D’une part, mortel parmi les mortels, il voulait s’éterniser, en devenant père de un ou deux enfants, d’autre part, il se sentait incapable de s’occuper d’enfants, faute de patience et de volonté. Une grande bataille avait lieu dans son esprit attentif aux plus minces compromis des vies de ses parents et de ses voisins. Il faut préciser qu’il n’avait point d’ami ! Quel ami pourrait-il avoir, ce vieux savant, hors des livres et des carnets de notes, des dictionnaires et des encyclopédies ?

Dommage ! S’il avait eu un ami, il aurait pu au moins être soutenu dans une telle situation ! S’il avait eu une sœur, peut-être aurait-il pu la consulter ou même lui confier son amour. La solitude absolue et sereine dans laquelle il était plongé et dont il ne pouvait se séparer ne lui permettait plus de respirer le souffle toujours nouveau de la collectivité, ou du moins, de la conjugalité.

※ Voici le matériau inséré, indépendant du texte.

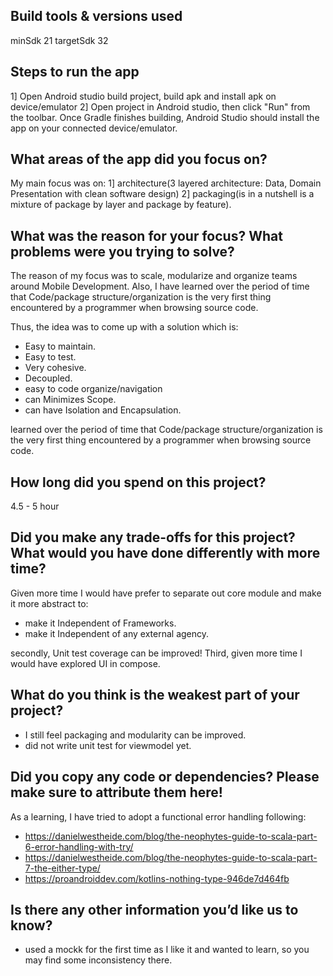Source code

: ## Build tools & versions used
minSdk 21
targetSdk 32

## Steps to run the app
1] Open Android studio build project, build apk and install apk on device/emulator
2] Open project in Android studio, then click "Run" from the toolbar.
Once Gradle finishes building, Android Studio should install the app on your connected device/emulator.

## What areas of the app did you focus on?
My main focus was on:
1] architecture(3 layered architecture: Data, Domain Presentation with clean software design)
2] packaging(is in a nutshell is a mixture of package by layer and package by feature).

## What was the reason for your focus? What problems were you trying to solve?
The reason of my focus was to scale, modularize and organize teams around Mobile Development.
Also, I have learned over the period of time that Code/package structure/organization is the very first thing encountered by a programmer when browsing source code.

Thus, the idea was to come up with a solution which is:
- Easy to maintain.
- Easy to test.
- Very cohesive.
- Decoupled.
- easy to code organize/navigation
- can Minimizes Scope.
- can have Isolation and Encapsulation.

learned over the period of time that Code/package structure/organization is the very first thing encountered by a programmer when browsing source code.


## How long did you spend on this project?
4.5 - 5 hour

## Did you make any trade-offs for this project? What would you have done differently with more time?
Given more time I would have prefer to separate out core module and make it more abstract to:
- make it Independent of Frameworks.
- make it Independent of any external agency.

secondly, Unit test coverage can be improved!
Third, given more time I would have explored UI in compose.


## What do you think is the weakest part of your project?
- I still feel packaging and modularity can be improved. 
- did not write unit test for viewmodel yet.

## Did you copy any code or dependencies? Please make sure to attribute them here!
As a learning, I have tried to adopt a functional error handling following:
- https://danielwestheide.com/blog/the-neophytes-guide-to-scala-part-6-error-handling-with-try/
- https://danielwestheide.com/blog/the-neophytes-guide-to-scala-part-7-the-either-type/
- https://proandroiddev.com/kotlins-nothing-type-946de7d464fb

## Is there any other information you’d like us to know?
- used a mockk for the first time as I like it and wanted to learn, so you may find some inconsistency there.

Quand il pensait à un futur foyer familial, il avait peur de ne pouvoir le supporter, d’autant plus que sa différence d’âge avec son épouse supposée lui pesait. Quand il imaginait que son comportement était susceptible de faire souffrir son épouse et ses enfants, il estimait que le mariage aurait été une faute irréparable pour lui, aussi bien qu’un tourment intarissable pour les autres.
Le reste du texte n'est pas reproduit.